DATA RECORDS:
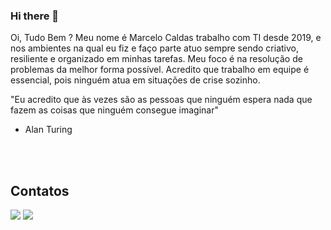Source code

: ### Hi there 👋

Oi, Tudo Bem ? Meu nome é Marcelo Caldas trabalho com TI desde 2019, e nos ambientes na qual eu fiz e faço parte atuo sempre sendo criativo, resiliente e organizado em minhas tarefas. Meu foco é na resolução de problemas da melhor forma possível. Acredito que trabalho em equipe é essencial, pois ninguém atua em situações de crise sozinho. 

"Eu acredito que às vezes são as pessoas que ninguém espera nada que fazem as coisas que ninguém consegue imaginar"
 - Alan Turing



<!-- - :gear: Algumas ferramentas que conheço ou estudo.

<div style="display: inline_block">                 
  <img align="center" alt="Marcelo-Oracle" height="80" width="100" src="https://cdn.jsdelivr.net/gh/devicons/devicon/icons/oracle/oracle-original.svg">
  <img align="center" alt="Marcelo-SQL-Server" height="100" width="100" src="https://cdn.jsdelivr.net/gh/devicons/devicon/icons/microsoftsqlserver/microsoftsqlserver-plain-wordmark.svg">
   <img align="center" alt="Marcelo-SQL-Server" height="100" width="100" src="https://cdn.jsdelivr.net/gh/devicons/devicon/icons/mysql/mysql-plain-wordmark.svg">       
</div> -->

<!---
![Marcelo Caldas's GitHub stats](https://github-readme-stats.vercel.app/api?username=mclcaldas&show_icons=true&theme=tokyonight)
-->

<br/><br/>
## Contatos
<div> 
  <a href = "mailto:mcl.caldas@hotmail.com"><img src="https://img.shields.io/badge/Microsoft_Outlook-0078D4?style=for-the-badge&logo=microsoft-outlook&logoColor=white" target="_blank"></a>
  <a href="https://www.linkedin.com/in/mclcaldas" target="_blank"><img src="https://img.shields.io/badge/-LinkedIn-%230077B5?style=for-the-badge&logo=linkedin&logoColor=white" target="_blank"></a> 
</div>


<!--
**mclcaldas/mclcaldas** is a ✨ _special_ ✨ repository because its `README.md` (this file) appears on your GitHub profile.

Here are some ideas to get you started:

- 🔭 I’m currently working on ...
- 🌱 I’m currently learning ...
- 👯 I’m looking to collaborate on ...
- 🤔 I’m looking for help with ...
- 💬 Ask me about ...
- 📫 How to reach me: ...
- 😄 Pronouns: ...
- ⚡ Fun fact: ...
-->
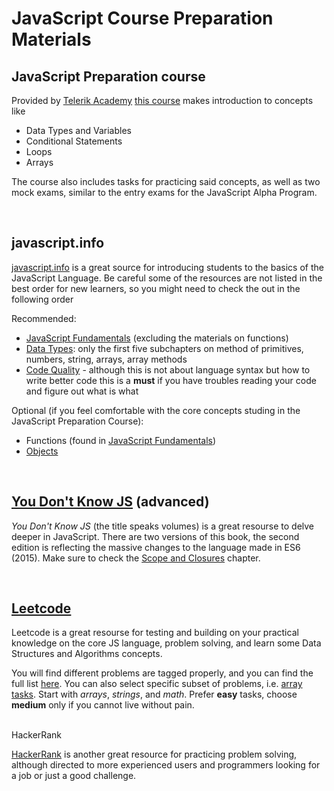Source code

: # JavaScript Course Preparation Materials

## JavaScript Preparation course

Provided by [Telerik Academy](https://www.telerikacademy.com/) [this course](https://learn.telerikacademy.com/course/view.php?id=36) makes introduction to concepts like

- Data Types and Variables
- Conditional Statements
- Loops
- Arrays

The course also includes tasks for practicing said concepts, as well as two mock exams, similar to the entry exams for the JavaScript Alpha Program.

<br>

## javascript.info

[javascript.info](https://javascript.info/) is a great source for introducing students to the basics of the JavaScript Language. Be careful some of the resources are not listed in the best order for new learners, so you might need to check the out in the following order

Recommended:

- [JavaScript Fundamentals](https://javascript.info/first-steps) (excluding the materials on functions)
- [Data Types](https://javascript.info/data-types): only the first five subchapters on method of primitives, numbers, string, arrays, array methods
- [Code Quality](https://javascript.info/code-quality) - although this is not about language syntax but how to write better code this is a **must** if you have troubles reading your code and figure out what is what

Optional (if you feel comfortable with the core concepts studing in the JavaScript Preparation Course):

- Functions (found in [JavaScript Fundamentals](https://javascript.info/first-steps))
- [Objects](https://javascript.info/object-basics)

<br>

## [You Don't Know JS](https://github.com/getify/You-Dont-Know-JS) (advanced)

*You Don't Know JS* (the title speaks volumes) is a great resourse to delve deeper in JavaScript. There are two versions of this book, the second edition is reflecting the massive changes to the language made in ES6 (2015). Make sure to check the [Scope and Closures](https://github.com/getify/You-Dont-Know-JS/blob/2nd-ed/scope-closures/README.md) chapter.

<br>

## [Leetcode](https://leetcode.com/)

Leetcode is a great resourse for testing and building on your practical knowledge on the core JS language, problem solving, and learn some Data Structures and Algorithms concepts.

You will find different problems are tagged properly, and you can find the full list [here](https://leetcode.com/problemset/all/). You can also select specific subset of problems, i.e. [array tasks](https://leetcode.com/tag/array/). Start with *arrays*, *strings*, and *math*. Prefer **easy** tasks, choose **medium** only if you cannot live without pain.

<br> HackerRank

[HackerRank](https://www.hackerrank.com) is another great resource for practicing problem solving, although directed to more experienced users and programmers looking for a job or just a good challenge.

WORK TO BE COMPLETED: Whatever else the listing above holds, retype exactly only the lines from the one containing "- Conditional Statements" to the one containing "Leetcode is a", both ends kept.

TASK SOLUTION:
- Conditional Statements
- Loops
- Arrays

The course also includes tasks for practicing said concepts, as well as two mock exams, similar to the entry exams for the JavaScript Alpha Program.

<br>

## javascript.info

[javascript.info](https://javascript.info/) is a great source for introducing students to the basics of the JavaScript Language. Be careful some of the resources are not listed in the best order for new learners, so you might need to check the out in the following order

Recommended:

- [JavaScript Fundamentals](https://javascript.info/first-steps) (excluding the materials on functions)
- [Data Types](https://javascript.info/data-types): only the first five subchapters on method of primitives, numbers, string, arrays, array methods
- [Code Quality](https://javascript.info/code-quality) - although this is not about language syntax but how to write better code this is a **must** if you have troubles reading your code and figure out what is what

Optional (if you feel comfortable with the core concepts studing in the JavaScript Preparation Course):

- Functions (found in [JavaScript Fundamentals](https://javascript.info/first-steps))
- [Objects](https://javascript.info/object-basics)

<br>

## [You Don't Know JS](https://github.com/getify/You-Dont-Know-JS) (advanced)

*You Don't Know JS* (the title speaks volumes) is a great resourse to delve deeper in JavaScript. There are two versions of this book, the second edition is reflecting the massive changes to the language made in ES6 (2015). Make sure to check the [Scope and Closures](https://github.com/getify/You-Dont-Know-JS/blob/2nd-ed/scope-closures/README.md) chapter.

<br>

## [Leetcode](https://leetcode.com/)

Leetcode is a great resourse for testing and building on your practical knowledge on the core JS language, problem solving, and learn some Data Structures and Algorithms concepts.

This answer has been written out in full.